From one point of view, when POST evaluated each of
last summer's outages, it found an exceptional situation
in every instance. Events in New York City, for example,
would never have happened except that the electricity
system there is the world's largest and most densely
packed, consisting mainly of distinct distribution
networks served by underground cables. Those cables take
a beating from salted water in the winter and year-round
in those neighborhoods where people illegally dump waste
like used motor oil down manholes.
In summer, as the Interim Report issued by POST early
this year put it, "the increased ground temperature
reduces the heat transfer from the underground cables
[and] consumers turn on their air conditioners," further
raising cable temperature. During the unprecedented
so-called heat storm of 6 July 1999, eight of 14 feeder
cables to a distribution network in northern Manhattan
failed, causing a 19-hour outage.
On nearby Long Island's South Fork, a peninsula
stretching eastward into the Atlantic and known for its
fast-growing ultrafashionable townships, electricity
demand during the July heat wave was 25 percent above
the previous year's peak and 18 percent above the
forecast peak. Sorely aggravating the situation:
interruptions of interconnections to the New York Power
Pool and the New England Power Pool, partly because
several large failed transformers could not be replaced
quickly.
A similar problem with a failed transformer was
averted in New Jersey only because spares happened to be
ready and waiting, their installation having been
delayed by budgetary constraints. In the mid-Atlantic
integrated system operated by the PJM Interconnection—a
power pool that has reconstituted itself as an ISO and
now is looking to become an RTO—the severe declines in
voltage were "not predicted for the operating conditions
being experienced." Operators had trouble obtaining
voltage support in part because, POST found, "there were
no economic incentives for generators to produce
reactive power." (Transmission voltage is depressed when
inductive equipment consumes reactive power, which
consists of power in quadrature with real (or active)

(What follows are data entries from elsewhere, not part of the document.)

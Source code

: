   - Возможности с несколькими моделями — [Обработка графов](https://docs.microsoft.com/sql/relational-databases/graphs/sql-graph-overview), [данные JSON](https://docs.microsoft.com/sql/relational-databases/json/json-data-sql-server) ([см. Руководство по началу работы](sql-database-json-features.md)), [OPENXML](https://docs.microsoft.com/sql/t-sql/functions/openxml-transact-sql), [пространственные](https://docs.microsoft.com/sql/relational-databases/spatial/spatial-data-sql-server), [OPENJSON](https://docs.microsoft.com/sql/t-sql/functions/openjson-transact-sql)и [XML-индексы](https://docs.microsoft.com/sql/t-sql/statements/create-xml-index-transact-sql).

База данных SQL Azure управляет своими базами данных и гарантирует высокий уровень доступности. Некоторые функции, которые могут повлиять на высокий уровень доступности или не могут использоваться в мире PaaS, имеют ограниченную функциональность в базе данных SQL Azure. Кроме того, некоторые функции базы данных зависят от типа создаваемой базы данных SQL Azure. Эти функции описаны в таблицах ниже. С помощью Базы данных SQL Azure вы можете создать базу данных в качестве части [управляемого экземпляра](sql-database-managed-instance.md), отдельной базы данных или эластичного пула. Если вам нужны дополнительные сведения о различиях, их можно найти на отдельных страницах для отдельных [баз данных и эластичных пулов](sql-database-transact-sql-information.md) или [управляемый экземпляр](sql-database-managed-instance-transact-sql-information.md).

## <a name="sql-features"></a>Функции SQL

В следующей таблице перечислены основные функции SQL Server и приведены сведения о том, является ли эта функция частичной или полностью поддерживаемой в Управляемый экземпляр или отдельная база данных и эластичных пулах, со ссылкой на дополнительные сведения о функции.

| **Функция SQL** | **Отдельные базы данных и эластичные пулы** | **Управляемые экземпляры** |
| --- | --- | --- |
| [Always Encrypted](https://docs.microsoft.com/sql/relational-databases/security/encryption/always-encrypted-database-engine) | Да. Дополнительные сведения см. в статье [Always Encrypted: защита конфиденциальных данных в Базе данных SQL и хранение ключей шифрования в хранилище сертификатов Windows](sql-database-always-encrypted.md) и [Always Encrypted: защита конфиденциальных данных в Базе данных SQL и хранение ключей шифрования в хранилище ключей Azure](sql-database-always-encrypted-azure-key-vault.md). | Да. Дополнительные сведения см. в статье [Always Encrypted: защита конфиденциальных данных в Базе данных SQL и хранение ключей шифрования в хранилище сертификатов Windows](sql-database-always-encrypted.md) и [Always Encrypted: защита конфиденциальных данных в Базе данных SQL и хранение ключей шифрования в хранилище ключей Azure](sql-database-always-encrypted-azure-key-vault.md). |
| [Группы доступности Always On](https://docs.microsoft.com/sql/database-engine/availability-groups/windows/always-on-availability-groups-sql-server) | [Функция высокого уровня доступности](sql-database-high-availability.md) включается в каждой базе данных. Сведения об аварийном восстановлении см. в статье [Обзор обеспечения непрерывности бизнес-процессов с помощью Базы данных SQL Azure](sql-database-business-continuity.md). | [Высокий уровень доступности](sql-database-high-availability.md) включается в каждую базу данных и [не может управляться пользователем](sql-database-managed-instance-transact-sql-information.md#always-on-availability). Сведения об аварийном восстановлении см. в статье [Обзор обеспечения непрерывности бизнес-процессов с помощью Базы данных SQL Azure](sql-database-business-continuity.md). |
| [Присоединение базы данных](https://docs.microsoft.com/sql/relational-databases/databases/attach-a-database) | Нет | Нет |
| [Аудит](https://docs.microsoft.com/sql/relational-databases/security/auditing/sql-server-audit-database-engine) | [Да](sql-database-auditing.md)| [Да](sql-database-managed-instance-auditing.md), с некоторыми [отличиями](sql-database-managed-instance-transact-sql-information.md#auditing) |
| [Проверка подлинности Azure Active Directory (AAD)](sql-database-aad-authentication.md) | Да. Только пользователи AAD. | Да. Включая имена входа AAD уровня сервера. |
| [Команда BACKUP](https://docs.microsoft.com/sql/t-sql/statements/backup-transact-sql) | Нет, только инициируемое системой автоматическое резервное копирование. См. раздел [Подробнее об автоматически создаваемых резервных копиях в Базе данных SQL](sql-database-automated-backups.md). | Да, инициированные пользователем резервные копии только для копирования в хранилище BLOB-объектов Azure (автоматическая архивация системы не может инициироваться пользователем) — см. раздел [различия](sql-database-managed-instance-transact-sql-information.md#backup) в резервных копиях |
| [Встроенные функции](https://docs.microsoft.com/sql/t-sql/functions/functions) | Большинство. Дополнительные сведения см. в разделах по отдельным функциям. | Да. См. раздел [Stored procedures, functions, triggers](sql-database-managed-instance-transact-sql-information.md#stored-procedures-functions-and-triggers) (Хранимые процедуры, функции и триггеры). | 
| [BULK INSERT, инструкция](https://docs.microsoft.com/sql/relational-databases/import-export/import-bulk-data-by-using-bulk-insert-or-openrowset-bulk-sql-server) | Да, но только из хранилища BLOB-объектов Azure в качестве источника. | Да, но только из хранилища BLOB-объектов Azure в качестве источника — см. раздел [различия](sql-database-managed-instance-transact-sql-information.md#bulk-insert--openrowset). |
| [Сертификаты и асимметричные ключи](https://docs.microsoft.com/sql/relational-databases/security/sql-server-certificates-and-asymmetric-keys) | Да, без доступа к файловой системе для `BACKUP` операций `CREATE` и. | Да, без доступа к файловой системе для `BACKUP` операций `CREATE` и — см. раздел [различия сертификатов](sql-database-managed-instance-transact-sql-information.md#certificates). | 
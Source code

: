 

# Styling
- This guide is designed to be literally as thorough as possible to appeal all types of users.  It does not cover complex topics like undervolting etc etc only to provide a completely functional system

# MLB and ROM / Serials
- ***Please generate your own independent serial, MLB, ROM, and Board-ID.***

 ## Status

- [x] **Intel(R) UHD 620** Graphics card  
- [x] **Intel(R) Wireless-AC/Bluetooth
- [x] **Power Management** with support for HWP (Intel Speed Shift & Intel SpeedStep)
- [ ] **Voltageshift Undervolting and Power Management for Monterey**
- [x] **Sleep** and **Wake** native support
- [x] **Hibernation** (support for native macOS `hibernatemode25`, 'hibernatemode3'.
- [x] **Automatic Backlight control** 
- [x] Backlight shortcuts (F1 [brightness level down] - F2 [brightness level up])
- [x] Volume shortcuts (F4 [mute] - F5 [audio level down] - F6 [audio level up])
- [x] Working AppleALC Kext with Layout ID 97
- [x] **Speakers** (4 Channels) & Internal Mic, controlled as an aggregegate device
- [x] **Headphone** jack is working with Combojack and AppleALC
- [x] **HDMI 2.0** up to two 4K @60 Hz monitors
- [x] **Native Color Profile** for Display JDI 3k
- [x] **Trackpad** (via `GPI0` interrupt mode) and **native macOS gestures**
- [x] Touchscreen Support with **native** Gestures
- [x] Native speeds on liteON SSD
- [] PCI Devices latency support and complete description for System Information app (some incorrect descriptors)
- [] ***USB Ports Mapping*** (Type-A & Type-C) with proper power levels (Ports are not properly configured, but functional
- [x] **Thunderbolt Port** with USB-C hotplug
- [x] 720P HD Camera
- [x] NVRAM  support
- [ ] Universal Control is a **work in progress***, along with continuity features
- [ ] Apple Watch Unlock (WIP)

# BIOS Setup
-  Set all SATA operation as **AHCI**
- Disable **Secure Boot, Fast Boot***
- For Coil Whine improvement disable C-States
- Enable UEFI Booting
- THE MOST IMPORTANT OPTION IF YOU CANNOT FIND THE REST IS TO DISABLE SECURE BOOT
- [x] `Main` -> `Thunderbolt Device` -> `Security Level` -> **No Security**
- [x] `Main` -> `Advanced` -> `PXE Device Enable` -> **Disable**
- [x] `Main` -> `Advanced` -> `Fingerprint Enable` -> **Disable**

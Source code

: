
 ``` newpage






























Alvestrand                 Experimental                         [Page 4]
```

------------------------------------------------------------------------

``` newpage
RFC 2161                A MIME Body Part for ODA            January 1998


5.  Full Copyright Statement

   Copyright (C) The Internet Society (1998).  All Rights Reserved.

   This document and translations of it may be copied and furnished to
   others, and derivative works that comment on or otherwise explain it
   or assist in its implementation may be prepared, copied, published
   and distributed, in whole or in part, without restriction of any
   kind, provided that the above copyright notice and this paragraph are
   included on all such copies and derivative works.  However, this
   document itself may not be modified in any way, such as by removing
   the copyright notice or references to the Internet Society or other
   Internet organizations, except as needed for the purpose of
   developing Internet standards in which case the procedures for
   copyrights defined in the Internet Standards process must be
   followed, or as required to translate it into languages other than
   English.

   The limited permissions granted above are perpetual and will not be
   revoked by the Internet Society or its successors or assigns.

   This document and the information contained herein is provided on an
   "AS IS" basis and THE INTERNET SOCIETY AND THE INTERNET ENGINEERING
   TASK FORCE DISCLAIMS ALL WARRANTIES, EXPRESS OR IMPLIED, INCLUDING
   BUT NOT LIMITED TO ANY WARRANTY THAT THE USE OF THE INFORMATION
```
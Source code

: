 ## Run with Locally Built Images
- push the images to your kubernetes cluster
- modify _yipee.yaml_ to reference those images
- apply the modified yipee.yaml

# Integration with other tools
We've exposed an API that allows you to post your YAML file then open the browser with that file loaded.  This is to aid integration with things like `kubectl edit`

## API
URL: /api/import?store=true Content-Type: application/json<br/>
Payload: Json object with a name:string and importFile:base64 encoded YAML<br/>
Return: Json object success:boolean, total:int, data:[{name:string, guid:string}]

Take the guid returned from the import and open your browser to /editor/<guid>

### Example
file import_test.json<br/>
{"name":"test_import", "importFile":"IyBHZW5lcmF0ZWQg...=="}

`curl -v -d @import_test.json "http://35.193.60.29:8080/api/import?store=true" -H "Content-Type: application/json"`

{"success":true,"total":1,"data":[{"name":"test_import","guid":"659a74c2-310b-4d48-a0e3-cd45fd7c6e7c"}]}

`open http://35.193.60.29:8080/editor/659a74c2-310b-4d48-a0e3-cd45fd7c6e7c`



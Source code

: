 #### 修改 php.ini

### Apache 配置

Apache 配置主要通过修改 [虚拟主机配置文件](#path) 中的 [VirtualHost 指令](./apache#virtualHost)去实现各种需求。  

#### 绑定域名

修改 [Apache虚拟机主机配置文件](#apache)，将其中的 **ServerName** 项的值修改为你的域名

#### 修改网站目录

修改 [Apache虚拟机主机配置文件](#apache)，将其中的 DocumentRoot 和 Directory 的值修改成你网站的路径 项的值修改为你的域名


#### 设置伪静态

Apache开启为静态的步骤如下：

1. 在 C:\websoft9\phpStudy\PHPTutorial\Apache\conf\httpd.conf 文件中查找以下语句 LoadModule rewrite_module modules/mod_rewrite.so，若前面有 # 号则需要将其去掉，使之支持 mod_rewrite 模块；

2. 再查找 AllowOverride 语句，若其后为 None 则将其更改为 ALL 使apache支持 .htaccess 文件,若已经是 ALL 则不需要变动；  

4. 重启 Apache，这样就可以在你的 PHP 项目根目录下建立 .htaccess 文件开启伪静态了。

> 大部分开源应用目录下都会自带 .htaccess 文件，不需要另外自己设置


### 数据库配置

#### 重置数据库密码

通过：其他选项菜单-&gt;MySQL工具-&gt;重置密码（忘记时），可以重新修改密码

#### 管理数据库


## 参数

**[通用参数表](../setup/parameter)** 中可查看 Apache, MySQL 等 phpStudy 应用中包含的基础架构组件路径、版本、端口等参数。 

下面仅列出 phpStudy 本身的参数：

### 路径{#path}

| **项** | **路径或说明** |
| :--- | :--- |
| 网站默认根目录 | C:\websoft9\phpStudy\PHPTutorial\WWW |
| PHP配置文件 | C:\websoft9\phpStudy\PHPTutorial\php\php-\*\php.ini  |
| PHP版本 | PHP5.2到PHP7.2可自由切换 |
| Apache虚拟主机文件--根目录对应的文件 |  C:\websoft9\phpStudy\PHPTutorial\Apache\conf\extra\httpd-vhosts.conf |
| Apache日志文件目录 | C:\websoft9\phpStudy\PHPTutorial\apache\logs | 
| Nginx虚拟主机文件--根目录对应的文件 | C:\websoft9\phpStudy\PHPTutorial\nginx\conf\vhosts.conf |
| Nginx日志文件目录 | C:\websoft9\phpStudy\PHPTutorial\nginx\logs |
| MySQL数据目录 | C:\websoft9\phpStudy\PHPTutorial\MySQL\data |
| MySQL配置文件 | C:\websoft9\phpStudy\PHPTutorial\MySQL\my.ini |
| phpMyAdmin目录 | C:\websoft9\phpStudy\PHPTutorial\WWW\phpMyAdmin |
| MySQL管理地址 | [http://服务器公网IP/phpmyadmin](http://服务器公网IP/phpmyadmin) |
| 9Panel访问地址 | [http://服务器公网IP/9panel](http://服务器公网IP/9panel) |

power. To keep grids running reliably, it must be
replenished, preferably close to the point of use, by
capacitors or synchronous machines.)
In the Delmarva states—Delaware, Maryland, and
Virginia—a main irritant was generators performing
below ratings because of heat and humidity. "Planning
and operations need to be based on ratings that are
relevant at the time of peak loads," commented POST.
Counting on the market
Probably the gravest shortcomings identified by the
outage study team were in Chicago, where the local
utility had for years skimped on maintenance. Between
1991 and 1998 maintenance outlays dropped from US $35
million to $20 million, partly because of unexpectedly
high costs associated with operating and repairing
nuclear power plants, and partly because of a misguided
belief that it made more sense in the long run to
replace equipment rather than keep fixing it. The DOE
team found that the utility also had relied too heavily
on past average weather conditions for its forecasts,
and so had underestimated the possibility of weather
extremes.
A similar situation was found in New England, where
the 1999 June demand peaks exceeded every previous peak
by a significant margin, stretching reserve margins very
thin. The POST Interim Report expects this problem to
correct itself in the long run, but leaves some doubt as
to the smoothness of the transition: "High electricity
prices and several summers of low generation reserves as
a result of the early retirement of several nuclear
power plants have led generation companies to propose
adding more than 30 000 MW of new capacity....Although
much of the new capacity will never be built, many are
predicting a generation surplus in New England within a
few years. Such predictions clearly indicate that this
aspect of the generation market is working...."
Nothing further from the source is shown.